Why do People Opt Out of ‘Relevant’ Advertising?
It’s a given that people will opt out of receiving targeted advertising because people HATE being advertised at. In fact as soon as online advertising started people tried to avoid it because advertising is invasive and often rubbish, not to put too fine a point on it. Obviously not all of it by any means (we highlighted some brilliant ones during Social Media Genius Week last year), but generally advertising makes us very unhappy in measurable ways as a major study by the University of Warwick found in 2017. The Harvard Business Review invited lead researcher, Andrew Oswald to explain his findings. He said:
“Our analysis shows that if you doubled advertising spending, it would result in a 3% drop in life satisfaction.
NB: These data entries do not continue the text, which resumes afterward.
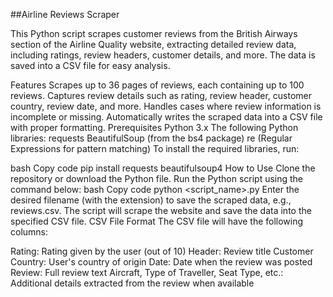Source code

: ##Airline Reviews Scraper

This Python script scrapes customer reviews from the British Airways section of the Airline Quality website, extracting detailed review data, including ratings, review headers, customer details, and more. The data is saved into a CSV file for easy analysis.

Features
Scrapes up to 36 pages of reviews, each containing up to 100 reviews.
Captures review details such as rating, review header, customer country, review date, and more.
Handles cases where review information is incomplete or missing.
Automatically writes the scraped data into a CSV file with proper formatting.
Prerequisites
Python 3.x
The following Python libraries:
requests
BeautifulSoup (from the bs4 package)
re (Regular Expressions for pattern matching)
To install the required libraries, run:

bash
Copy code
pip install requests beautifulsoup4
How to Use
Clone the repository or download the Python file.
Run the Python script using the command below:
bash
Copy code
python <script_name>.py
Enter the desired filename (with the extension) to save the scraped data, e.g., reviews.csv.
The script will scrape the website and save the data into the specified CSV file.
CSV File Format
The CSV file will have the following columns:

Rating: Rating given by the user (out of 10)
Header: Review title
Customer Country: User's country of origin
Date: Date when the review was posted
Review: Full review text
Aircraft, Type of Traveller, Seat Type, etc.: Additional details extracted from the review when available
That’s about half the drop in life satisfaction you’d see in a person who had gotten divorced or about one-third the drop you’d see in someone who’d become unemployed.
“We have a lot of experience working out how people are affected by bad life events, and advertising has sizable consequences even when compared with them.”
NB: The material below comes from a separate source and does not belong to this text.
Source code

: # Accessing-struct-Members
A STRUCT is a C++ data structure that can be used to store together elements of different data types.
Today people are increasingly aware of what does and doesn’t make them feel good, what does and doesn’t make them feel bad. We see this manifested with betterment, self-care and, clearly in, the trend towards Social Goodness. Plus most of us are aware of what trying to compete for status (aka ‘keeping up with the Jones’) does for our mental health and wellbeing. The upshot is that most of us try to avoid advertising wherever possible, and this is especially true of the younger demographic.
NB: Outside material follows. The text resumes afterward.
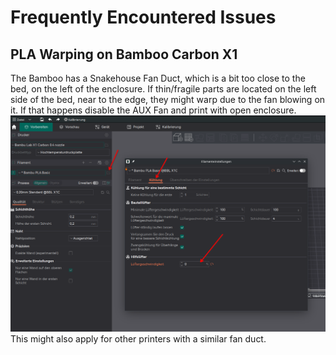 # Frequently Encountered Issues

## PLA Warping on Bamboo Carbon X1

The Bamboo has a Snakehouse Fan Duct, which is a bit too close to the bed, on the left of the enclosure. If thin/fragile parts are located on the left side of the bed, near to the edge, they might warp due to the fan blowing on it. If that happens disable the AUX Fan and print with open enclosure. ![OrcaSlicer AUX Fan Settings](../static/3dp/img/auxfan-orca.png)
This might also apply for other printers with a similar fan duct.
People subscribe to avoid adverts, opt-out, fast forward through it, don’t look, use ad blockers, and have generally become more and more ‘banner blind’.
Banner Blindness
This is when people have learnt to avoid looking at adverts, as well as anything that looks like an advert. Most marketers are aware of it and try to get around it in various ways, perhaps changing the look or position of adverts, for example, or using pop-ups.
Unfortunately for brands, people now also avoid looking at anything that is positioned near an advert or placed in a traditional advert position on a webpage, according to the Nielsen Norman Group research, ‘Banner Blindness Revisited: Users Dodge Ads on Mobile and Desktop’. The study shows that people not only completely avoid looking at adverts, but their learned reaction is also poisoning their engagement with other content that is associated with the advert or the position.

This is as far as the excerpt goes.